* Task to complete: Among the entries below, find the line with "#118|@bernstein-4ply|1318", then quote it and each following line up to and including the line with "#130|@bernstein-2ply|1220", and nothing else.
Data shown below:
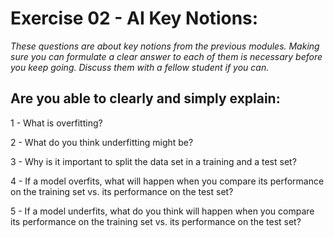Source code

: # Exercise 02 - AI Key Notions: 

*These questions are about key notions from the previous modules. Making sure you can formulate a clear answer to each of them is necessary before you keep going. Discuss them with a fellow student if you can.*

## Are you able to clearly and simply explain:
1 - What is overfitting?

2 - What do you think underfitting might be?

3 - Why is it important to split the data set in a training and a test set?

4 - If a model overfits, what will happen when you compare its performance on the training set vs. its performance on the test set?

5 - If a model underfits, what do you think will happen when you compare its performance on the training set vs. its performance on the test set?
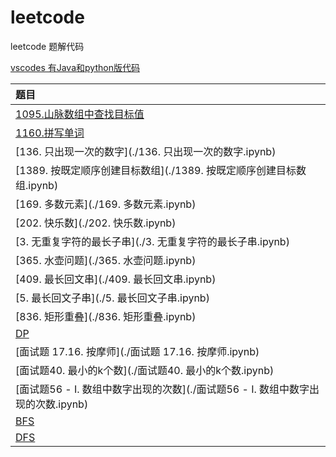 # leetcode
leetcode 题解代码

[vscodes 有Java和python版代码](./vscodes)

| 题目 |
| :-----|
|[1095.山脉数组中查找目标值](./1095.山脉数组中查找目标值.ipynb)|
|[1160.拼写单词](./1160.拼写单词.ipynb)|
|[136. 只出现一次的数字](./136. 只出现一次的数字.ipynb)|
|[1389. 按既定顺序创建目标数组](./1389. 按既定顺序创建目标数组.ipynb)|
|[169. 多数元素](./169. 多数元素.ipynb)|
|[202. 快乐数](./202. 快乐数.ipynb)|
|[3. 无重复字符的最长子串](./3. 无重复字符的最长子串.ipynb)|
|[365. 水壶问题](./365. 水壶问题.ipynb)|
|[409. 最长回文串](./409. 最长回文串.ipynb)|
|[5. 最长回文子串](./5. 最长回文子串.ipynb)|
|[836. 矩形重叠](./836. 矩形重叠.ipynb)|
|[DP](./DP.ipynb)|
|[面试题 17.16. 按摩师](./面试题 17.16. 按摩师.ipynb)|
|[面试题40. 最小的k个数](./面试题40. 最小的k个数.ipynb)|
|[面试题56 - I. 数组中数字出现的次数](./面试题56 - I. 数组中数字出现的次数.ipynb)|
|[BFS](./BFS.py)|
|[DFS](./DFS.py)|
End of Data shown.
Data shown below:
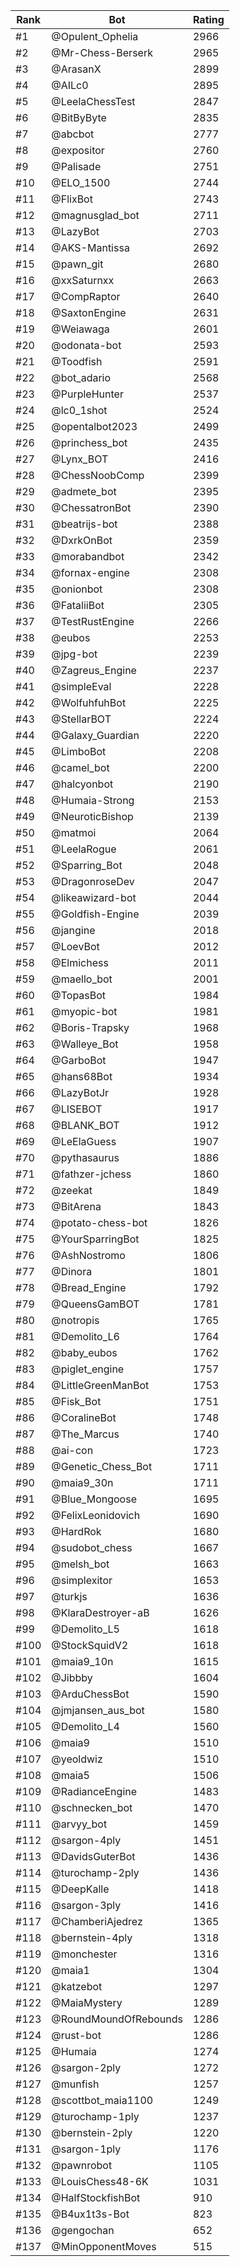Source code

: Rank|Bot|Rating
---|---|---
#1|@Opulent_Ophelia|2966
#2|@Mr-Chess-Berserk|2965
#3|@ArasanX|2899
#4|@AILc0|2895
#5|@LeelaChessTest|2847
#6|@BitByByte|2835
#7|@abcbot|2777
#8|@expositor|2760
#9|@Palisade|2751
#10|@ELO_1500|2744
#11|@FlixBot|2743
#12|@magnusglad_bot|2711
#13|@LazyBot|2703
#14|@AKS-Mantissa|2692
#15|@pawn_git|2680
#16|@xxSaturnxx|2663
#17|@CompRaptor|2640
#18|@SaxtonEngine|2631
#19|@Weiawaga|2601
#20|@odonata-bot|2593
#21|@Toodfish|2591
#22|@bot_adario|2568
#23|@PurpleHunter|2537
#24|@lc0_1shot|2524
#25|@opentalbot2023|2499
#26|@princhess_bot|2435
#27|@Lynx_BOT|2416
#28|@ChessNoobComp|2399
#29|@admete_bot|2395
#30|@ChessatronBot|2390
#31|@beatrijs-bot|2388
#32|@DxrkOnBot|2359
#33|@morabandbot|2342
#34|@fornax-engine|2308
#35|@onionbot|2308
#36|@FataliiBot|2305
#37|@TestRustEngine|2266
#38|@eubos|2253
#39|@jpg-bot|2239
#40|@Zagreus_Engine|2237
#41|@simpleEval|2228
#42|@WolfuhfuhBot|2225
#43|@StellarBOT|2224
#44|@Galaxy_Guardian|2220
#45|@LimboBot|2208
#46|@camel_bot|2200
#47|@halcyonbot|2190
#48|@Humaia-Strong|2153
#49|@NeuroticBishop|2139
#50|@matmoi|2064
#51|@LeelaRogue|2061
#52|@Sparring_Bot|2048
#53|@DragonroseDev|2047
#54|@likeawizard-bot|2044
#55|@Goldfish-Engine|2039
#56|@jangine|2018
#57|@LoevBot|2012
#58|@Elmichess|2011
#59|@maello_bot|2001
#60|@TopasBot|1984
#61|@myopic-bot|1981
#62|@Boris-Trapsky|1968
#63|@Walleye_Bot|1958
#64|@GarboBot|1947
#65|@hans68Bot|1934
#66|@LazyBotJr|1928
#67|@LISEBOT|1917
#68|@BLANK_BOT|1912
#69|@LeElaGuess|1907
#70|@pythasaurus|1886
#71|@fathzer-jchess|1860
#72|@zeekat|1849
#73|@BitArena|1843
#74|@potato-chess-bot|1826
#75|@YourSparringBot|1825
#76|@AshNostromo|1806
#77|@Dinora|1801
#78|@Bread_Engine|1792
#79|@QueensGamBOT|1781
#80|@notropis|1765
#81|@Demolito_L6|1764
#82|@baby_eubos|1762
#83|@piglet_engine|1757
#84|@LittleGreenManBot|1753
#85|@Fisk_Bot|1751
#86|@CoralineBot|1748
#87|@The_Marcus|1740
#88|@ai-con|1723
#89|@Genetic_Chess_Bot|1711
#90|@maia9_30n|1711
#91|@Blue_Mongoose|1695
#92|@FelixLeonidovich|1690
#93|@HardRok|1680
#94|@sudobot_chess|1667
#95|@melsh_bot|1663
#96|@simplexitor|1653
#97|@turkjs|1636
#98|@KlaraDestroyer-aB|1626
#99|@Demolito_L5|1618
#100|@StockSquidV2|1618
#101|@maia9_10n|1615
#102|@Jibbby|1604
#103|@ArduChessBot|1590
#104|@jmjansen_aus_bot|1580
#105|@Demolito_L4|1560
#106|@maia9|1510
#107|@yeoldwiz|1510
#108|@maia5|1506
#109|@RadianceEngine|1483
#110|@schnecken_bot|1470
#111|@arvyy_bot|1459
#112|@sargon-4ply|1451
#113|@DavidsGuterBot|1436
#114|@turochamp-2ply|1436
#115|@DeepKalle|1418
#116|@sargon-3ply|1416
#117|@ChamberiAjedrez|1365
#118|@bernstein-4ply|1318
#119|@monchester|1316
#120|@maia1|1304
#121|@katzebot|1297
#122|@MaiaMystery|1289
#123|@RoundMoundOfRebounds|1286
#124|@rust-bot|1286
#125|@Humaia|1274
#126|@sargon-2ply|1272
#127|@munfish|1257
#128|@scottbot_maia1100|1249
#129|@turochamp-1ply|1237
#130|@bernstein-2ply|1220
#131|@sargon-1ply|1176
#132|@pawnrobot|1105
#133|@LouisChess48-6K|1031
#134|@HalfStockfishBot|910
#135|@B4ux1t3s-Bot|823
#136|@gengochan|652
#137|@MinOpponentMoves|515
End of Data shown.
* Reply:
#118|@bernstein-4ply|1318
#119|@monchester|1316
#120|@maia1|1304
#121|@katzebot|1297
#122|@MaiaMystery|1289
#123|@RoundMoundOfRebounds|1286
#124|@rust-bot|1286
#125|@Humaia|1274
#126|@sargon-2ply|1272
#127|@munfish|1257
#128|@scottbot_maia1100|1249
#129|@turochamp-1ply|1237
#130|@bernstein-2ply|1220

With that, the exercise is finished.